University of Texas at Austin

"U-Th Dating of Ostrich Eggshell: Adapting Established Techniques for a New Application"

September 21, 2018 9:00 AM
Staci Lowey

Dr. Staci Loewy
Radiogenic Isotope Geochemist,  UT DoGS         

The newly-amalgamated, JSG Radiogenic Isotope Facility, includes a thermal ionization mass spectrometer (TIMS) and new multicollector inductively coupled plasma mass spectrometer (MC-ICP-MS) and 193 nm laser, two clean labs for sample dissolution and isolation of elements of interest and two prep labs for cutting, crushing or microdrilling samples and picking mineral grains.  It is co-managed by two PhD’d geoscientists with passions for analytical science and solid backgrounds in geologic applications of isotopes, and supported by a team of student assistants.

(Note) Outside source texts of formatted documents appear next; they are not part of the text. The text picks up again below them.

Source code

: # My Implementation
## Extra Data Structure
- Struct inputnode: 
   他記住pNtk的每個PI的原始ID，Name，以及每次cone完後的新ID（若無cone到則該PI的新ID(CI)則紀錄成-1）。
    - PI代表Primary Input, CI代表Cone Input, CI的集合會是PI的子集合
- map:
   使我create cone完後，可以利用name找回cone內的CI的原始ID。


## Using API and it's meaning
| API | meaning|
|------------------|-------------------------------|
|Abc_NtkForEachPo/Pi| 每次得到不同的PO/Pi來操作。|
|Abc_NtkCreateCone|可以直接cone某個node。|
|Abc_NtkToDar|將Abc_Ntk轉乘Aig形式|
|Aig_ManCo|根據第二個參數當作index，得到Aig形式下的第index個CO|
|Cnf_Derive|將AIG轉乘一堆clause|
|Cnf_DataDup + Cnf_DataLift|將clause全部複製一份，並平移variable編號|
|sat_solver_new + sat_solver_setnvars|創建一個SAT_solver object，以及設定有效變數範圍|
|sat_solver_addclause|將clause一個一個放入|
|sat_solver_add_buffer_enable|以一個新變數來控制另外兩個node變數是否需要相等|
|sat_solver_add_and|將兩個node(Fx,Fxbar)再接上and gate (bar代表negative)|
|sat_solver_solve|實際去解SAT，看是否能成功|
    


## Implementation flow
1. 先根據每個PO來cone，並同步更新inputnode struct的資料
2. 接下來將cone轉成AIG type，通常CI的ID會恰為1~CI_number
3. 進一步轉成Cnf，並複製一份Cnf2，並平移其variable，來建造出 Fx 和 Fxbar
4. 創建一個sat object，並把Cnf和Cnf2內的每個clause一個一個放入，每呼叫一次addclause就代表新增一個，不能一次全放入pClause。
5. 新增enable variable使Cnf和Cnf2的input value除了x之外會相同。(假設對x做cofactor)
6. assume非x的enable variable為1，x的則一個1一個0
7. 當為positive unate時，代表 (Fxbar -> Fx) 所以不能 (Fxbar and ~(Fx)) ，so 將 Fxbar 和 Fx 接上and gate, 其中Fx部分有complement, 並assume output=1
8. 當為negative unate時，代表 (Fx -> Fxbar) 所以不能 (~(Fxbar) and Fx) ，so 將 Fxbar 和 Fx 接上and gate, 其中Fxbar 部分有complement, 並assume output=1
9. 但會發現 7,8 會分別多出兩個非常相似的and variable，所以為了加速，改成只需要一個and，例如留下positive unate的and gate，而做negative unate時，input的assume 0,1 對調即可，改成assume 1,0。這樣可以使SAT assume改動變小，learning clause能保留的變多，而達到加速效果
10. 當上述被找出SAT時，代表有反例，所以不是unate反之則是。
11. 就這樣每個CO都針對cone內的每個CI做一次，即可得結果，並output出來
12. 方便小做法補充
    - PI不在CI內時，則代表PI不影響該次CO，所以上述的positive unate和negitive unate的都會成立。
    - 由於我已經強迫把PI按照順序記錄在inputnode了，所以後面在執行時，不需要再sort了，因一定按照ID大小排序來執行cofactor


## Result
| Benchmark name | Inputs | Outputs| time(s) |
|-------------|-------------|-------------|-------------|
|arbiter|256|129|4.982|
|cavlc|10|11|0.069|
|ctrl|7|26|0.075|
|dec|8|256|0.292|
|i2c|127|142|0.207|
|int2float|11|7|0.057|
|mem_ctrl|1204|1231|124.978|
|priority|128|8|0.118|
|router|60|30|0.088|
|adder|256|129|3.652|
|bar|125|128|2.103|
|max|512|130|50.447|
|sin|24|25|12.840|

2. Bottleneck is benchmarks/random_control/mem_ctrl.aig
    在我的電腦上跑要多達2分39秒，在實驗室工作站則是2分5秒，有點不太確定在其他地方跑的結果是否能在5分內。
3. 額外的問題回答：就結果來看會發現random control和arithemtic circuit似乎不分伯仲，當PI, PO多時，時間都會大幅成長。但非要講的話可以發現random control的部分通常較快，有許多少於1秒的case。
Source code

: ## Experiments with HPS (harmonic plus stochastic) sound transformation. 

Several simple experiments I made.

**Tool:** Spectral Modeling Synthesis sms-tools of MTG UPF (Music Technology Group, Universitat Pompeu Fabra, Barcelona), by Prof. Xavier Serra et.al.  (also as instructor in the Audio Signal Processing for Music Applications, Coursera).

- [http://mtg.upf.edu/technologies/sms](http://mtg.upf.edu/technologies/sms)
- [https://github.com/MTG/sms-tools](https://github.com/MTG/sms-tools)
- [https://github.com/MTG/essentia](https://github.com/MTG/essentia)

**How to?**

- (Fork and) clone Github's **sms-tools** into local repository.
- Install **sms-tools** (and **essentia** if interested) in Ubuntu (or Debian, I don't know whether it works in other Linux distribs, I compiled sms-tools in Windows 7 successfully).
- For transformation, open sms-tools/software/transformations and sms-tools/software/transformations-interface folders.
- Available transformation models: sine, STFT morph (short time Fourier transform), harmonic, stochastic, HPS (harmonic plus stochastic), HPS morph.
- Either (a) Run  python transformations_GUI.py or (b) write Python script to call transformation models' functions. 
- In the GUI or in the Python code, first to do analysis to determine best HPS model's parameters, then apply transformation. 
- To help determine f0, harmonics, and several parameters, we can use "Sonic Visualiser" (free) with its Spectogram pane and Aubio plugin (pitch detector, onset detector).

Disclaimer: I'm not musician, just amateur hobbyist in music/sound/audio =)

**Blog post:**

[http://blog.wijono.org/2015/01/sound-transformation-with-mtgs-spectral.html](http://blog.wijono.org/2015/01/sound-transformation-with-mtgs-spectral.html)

We have a host of well-established analytical capabilities (Sr, Nd, Pb, Hf and Os isotopes in waters, carbonates and silicates) but we are poised to develop new techniques and adapt procedures for new applications. In this talk I will present an example where we adapt U-Th dating procedures, commonly applied to speleothems and coral, to generate reliable ages in ancient ostrich eggshell (OES) found in an early human archeological site by Dr. John Kappelman (UTDGS). At the request of other JSG scientists, we are establishing analytical techniques for analysis of Li isotopes in carbonates, silicates and waters, Rb-Sr dating of high pressure metamorphic rocks, Sm-Nd dating of fluorite-rich veins, U isotopes in marine carbonates and zircon Hf isotopes by laser ablation. We welcome the challenge to develop new capabilities to enhance JSG research goals.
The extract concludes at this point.